Des gens font du vélo dans les rues d’Afuá, une ville de l’État du Pará, au nord du Brésil, en janvier. Depuis 2002, cette ville située au bord du fleuve Amazone est notoirement interdite aux véhicules à moteur.

Stéphane Colomban

AFUÁ, Brésil — Les hommes politiques brésiliens en quête de réélection connaissent le pouvoir des largesses publiques. C’est ainsi qu’en 2010, le gouverneur sortant de l’État du Pará a fourni aux mairies de cette vaste province amazonienne deux fois la taille de la France des tracteurs et des niveleuses pour construire des routes.

Dans une région tropicale reculée, où le bitume est un totem de progrès, aucun maire qui se respecte ne snoberait un tel héritage. Personne sauf Odimar Wanderley Salomão, maire d’Afuá, qui a poliment refusé et a bien ri – puis a astucieusement troqué son bon de tracteur contre un bateau fluvial.

Depuis 2002, cette ville située sur le fleuve Amazone est interdite aux véhicules à moteur. Ce n’était pas une question de scrupules environnementaux. Les voitures et les autoroutes n’avaient pas leur place dans cette ville de 38 000 habitants, dont une grande partie est construite sur pilotis et se trouve au-dessus des plaines inondables chroniquement submergées de l’île de Marajó, près de l’endroit où le plus grand fleuve du monde se jette dans l’Atlantique.

Les habitants appellent leur ville natale la Venise de l’Amazonie, en raison de son filigrane de voies navigables et de la flotte de bateaux qui les sillonnent.

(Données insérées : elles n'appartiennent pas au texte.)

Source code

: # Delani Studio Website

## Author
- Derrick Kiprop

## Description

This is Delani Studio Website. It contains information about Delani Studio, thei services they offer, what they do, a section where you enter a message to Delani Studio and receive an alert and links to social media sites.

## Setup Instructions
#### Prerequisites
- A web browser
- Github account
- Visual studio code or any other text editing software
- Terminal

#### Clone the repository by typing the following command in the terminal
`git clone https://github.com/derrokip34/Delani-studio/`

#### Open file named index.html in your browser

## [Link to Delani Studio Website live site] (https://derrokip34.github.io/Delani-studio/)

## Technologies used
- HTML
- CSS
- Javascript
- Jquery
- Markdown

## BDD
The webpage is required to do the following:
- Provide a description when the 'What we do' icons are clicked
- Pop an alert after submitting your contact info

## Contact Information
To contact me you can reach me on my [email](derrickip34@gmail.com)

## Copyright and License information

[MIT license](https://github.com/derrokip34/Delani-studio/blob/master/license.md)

Il serait permis à un visiteur de croire qu’il atterrit dans un vélodrome démesuré, tant est le flot vertigineux de cyclistes qui filent dans les ruelles étroites. Si le maire Salomão – connu de tous sous le nom de « Mazinho » – parvient à ses fins, Afuá pourrait encore rester dans les mémoires comme la ville qui a pédalé pour atteindre zéro émission nette.

Il a une bonne longueur d’avance. Bien qu’il n’existe aucune mesure indépendante des émissions municipales de carbone, cette communauté riveraine avec un vélo par habitant et « les jambes les plus en forme de l’Amazonie », comme se vante Salomão, se démarque dans une région toujours sous l’emprise de l’étalement urbain dû aux combustibles fossiles.

Après tout, cette ville de promenades, de bateaux et de vélos-taxis est agréablement libérée des embouteillages, des fumées d’échappement et des claxons qui affligent la plupart des villes amazoniennes à croissance rapide. Le tabou sur les voitures est devenu loi en 2022.

“Afuá est un exemple pour l’Amazonie et le Brésil, et peut-être pour le monde”, m’a dit Mazinho dans une récente interview. “Nous voulons que les gens viennent voir par eux-mêmes”, a-t-il ajouté, en clin d’œil aux nombreux diplomates et chefs d’État qui se réuniront l’année prochaine à Belém, le célèbre port amazonien et ville hôte de la COP30, le principal sommet des Nations Unies sur le climat. .

Le problème est d’y arriver. Afuá se trouve sur la lèvre supérieure d’une île fluviale dans l’extrême nord oublié du Brésil. Il n’existe aucune liaison terrestre avec le reste du pays. La piste d’atterrissage locale est souvent sous l’eau. Les voyageurs doivent soit débourser un vol pour Macapá, une capitale régionale isolée, puis faire une promenade en bateau fluvial de deux à quatre heures, soit monter à bord d’un bateau à Belém pour une croisière de 27 heures.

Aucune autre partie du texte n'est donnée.